##### Listed entries #####

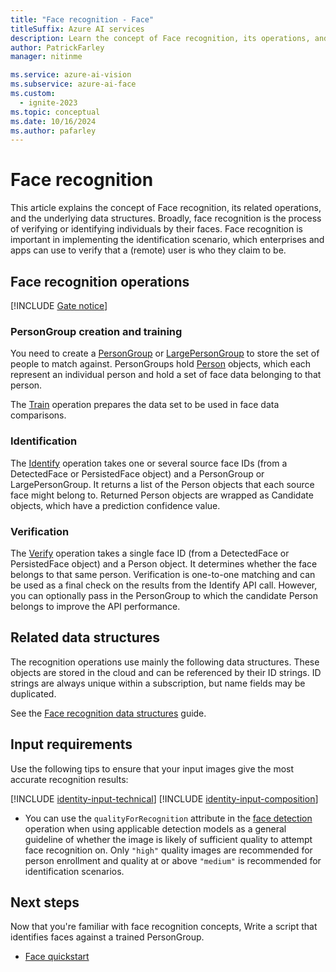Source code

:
 ```yaml
---
title: "Face recognition - Face"
titleSuffix: Azure AI services
description: Learn the concept of Face recognition, its operations, and data structures, including PersonGroup creation, identification, and verification.
author: PatrickFarley
manager: nitinme

ms.service: azure-ai-vision
ms.subservice: azure-ai-face
ms.custom:
  - ignite-2023
ms.topic: conceptual
ms.date: 10/16/2024
ms.author: pafarley
---
```


# Face recognition

This article explains the concept of Face recognition, its related operations, and the underlying data structures. Broadly, face recognition is the process of verifying or identifying individuals by their faces. Face recognition is important in implementing the identification scenario, which enterprises and apps can use to verify that a (remote) user is who they claim to be.


## Face recognition operations

[!INCLUDE [Gate notice](./includes/identity-gate-notice.md)]

### PersonGroup creation and training

You need to create a [PersonGroup](/rest/api/face/person-group-operations/create-person-group) or [LargePersonGroup](/rest/api/face/person-group-operations/create-large-person-group) to store the set of people to match against. PersonGroups hold [Person](/rest/api/face/person-group-operations/create-person-group-person) objects, which each represent an individual person and hold a set of face data belonging to that person.

The [Train](/rest/api/face/person-group-operations/train-person-group) operation prepares the data set to be used in face data comparisons.

### Identification

The [Identify](/rest/api/face/face-recognition-operations/identify-from-large-person-group) operation takes one or several source face IDs (from a DetectedFace or PersistedFace object) and a PersonGroup or LargePersonGroup. It returns a list of the Person objects that each source face might belong to. Returned Person objects are wrapped as Candidate objects, which have a prediction confidence value.

### Verification

The [Verify](/rest/api/face/face-recognition-operations/verify-face-to-face) operation takes a single face ID (from a DetectedFace or PersistedFace object) and a Person object. It determines whether the face belongs to that same person. Verification is one-to-one matching and can be used as a final check on the results from the Identify API call. However, you can optionally pass in the PersonGroup to which the candidate Person belongs to improve the API performance.

## Related data structures

The recognition operations use mainly the following data structures. These objects are stored in the cloud and can be referenced by their ID strings. ID strings are always unique within a subscription, but name fields may be duplicated.

See the [Face recognition data structures](./concept-face-recognition-data-structures.md) guide.

## Input requirements

Use the following tips to ensure that your input images give the most accurate recognition results:

[!INCLUDE [identity-input-technical](includes/identity-input-technical.md)]
[!INCLUDE [identity-input-composition](includes/identity-input-composition.md)]
* You can use the `qualityForRecognition` attribute in the [face detection](./how-to/identity-detect-faces.md) operation when using applicable detection models as a general guideline of whether the image is likely of sufficient quality to attempt face recognition on. Only `"high"` quality images are recommended for person enrollment and quality at or above `"medium"` is recommended for identification scenarios.

## Next steps

Now that you're familiar with face recognition concepts, Write a script that identifies faces against a trained PersonGroup.

* [Face quickstart](./quickstarts-sdk/identity-client-library.md)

#####

What this task involves: Filter the records above down to the lines containing "following".

Completed exercise:
The recognition operations use mainly the following data structures. These objects are stored in the cloud and can be referenced by their ID strings. ID strings are always unique within a subscription, but name fields may be duplicated.
Use the following tips to ensure that your input images give the most accurate recognition results:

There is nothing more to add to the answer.